The present study reports for the first time records on sea turtle strandings on the Algerian coasts over a two-year period (2016–2017) in order to gain knowledge about threats to these species. Especially since the Algerian population has grown strongly in recent decades, reaching 40.6 million inhabitants in 2015, concentrated in a fringe of approximately 150 km, along the Mediterranean coast. More than 130 million people frequented the beaches during summer while fishing in this country has developed strongly and been modernized over the last decade (Wiefels 2014).

Study area

According to Eriksson (1965), the western Mediterranean is considered a vast ocean-type basin, in which the Algerian-provincial basin is the largest. The Algerian coast, stretching across more than 1600 km, from the east to the west makes up approximately 3.4% of the total Mediterranean coast. This continental margin borders the southern part of the large Algiers-Provencal basin, an important morphological part of the Western Mediterranean Sea (Leclaire 1972). The present study was conducted along the Algerian coast from the far East of Altaref (36.940920N, 8.642120W) to the far West of Tlemcen (35.085006N, 2.211779E) (Fig. 1).

Figure 1. 

Map showing the subdivision of the three zones considered in this study: Western, Central and Eastern zone, and the distribution of stranding sea turtles Caretta caretta (brown circle), Dermochelys coriacea (black circle) and Chelonia mydas (green circle) along Algerian coast (2016–2017).

Data collection

In the present study, stranded sea turtles were defined as those that had been washed ashore, dead or alive, or were found floating dead or alive (generally in a weakened condition) in coastal waters.

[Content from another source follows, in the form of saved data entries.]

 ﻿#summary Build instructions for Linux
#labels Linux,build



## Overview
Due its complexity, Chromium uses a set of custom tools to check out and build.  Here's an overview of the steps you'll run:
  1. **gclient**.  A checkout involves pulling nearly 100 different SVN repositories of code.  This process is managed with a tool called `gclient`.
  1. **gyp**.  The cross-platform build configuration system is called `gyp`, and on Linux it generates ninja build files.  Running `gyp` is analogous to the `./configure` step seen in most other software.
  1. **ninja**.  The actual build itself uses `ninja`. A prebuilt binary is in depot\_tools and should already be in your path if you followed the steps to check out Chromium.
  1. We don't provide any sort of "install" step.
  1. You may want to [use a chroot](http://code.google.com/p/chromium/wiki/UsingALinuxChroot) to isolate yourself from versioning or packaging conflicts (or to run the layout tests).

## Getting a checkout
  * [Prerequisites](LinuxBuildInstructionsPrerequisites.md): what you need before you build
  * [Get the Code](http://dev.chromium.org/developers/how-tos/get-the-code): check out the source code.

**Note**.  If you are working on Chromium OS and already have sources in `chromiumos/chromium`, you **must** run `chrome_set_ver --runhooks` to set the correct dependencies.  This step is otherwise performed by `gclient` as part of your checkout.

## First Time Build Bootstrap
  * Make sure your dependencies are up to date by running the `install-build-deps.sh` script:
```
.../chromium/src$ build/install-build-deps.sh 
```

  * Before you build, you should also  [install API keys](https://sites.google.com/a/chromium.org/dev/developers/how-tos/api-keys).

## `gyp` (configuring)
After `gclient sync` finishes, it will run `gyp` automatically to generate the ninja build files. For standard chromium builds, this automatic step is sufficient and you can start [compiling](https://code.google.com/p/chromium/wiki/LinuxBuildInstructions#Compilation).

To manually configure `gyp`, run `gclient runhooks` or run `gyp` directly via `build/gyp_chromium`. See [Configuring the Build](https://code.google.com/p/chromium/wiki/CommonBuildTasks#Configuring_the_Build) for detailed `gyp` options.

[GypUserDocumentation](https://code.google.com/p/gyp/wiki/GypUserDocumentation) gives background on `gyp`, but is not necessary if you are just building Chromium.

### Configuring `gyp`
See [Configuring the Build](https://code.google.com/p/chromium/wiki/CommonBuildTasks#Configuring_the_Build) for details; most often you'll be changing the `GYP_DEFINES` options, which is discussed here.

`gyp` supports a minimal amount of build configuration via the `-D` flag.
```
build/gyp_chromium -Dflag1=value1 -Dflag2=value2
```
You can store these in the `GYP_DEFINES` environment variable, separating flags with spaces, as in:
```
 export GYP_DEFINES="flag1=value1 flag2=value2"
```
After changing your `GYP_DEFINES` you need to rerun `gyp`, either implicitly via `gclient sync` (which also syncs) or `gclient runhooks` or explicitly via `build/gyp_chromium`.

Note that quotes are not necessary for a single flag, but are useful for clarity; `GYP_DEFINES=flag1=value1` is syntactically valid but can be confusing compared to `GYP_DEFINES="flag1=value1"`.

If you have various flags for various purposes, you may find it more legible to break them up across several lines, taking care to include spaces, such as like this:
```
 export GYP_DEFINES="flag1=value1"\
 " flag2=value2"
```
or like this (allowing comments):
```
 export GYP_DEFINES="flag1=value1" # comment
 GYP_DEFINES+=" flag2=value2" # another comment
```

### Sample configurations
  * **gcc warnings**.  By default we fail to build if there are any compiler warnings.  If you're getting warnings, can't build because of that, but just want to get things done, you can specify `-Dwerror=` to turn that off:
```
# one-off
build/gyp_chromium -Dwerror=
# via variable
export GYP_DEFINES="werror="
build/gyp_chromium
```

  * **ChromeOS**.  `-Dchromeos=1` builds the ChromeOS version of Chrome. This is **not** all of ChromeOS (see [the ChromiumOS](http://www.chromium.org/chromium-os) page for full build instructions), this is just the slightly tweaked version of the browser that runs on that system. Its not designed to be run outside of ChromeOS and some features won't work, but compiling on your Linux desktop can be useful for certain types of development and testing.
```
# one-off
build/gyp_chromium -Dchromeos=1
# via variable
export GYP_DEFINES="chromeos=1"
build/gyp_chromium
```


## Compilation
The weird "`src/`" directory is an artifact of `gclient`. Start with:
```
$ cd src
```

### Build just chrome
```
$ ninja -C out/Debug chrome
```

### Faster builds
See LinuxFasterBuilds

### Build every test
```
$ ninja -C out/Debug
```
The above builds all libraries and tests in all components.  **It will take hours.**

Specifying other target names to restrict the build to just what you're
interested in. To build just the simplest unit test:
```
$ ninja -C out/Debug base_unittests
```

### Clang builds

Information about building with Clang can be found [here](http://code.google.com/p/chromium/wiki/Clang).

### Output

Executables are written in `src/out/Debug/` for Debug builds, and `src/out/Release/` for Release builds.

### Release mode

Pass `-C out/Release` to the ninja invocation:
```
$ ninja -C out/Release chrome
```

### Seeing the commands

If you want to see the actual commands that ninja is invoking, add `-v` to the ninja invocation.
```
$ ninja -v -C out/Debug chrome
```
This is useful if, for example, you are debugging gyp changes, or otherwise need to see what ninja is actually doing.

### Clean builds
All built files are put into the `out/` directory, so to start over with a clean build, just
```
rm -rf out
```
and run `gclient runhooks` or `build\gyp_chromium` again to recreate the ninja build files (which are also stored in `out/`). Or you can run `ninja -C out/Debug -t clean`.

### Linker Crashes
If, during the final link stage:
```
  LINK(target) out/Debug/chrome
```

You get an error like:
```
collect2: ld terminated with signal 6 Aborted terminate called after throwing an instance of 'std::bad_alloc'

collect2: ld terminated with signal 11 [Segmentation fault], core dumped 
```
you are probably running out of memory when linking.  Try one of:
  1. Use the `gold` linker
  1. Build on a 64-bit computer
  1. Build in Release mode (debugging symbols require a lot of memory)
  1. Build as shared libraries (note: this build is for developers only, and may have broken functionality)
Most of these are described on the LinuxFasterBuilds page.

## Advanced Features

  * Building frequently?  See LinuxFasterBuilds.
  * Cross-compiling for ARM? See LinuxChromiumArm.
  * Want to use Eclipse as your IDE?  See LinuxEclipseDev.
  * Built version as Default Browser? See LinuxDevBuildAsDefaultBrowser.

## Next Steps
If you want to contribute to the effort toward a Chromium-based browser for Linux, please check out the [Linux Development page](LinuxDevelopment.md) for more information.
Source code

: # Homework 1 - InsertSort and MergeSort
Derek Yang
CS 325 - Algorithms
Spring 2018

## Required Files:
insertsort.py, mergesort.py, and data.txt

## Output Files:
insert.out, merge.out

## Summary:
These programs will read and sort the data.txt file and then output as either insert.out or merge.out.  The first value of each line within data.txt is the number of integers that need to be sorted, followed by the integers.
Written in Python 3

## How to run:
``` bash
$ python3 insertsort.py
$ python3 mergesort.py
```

The sex was determined in nineteen loggerhead turtles using the tail length for adult individuals and examining the gonads at necropsy when it was possible. However, the sex for the leatherback turtles could not be determined due to difficulties in recovering the carcasses and limitations in the necropsies performed in situ, at the site of stranding. Necropsies were performed on seventeen and four carcasses of stranded C. caretta and D. coriacea, respectively. The cause of stranding was determined through this necropsy and direct visual observation. We also collected samples (stomach contents, humerus, tissues muscle, kidney, liver) which were frozen for further research.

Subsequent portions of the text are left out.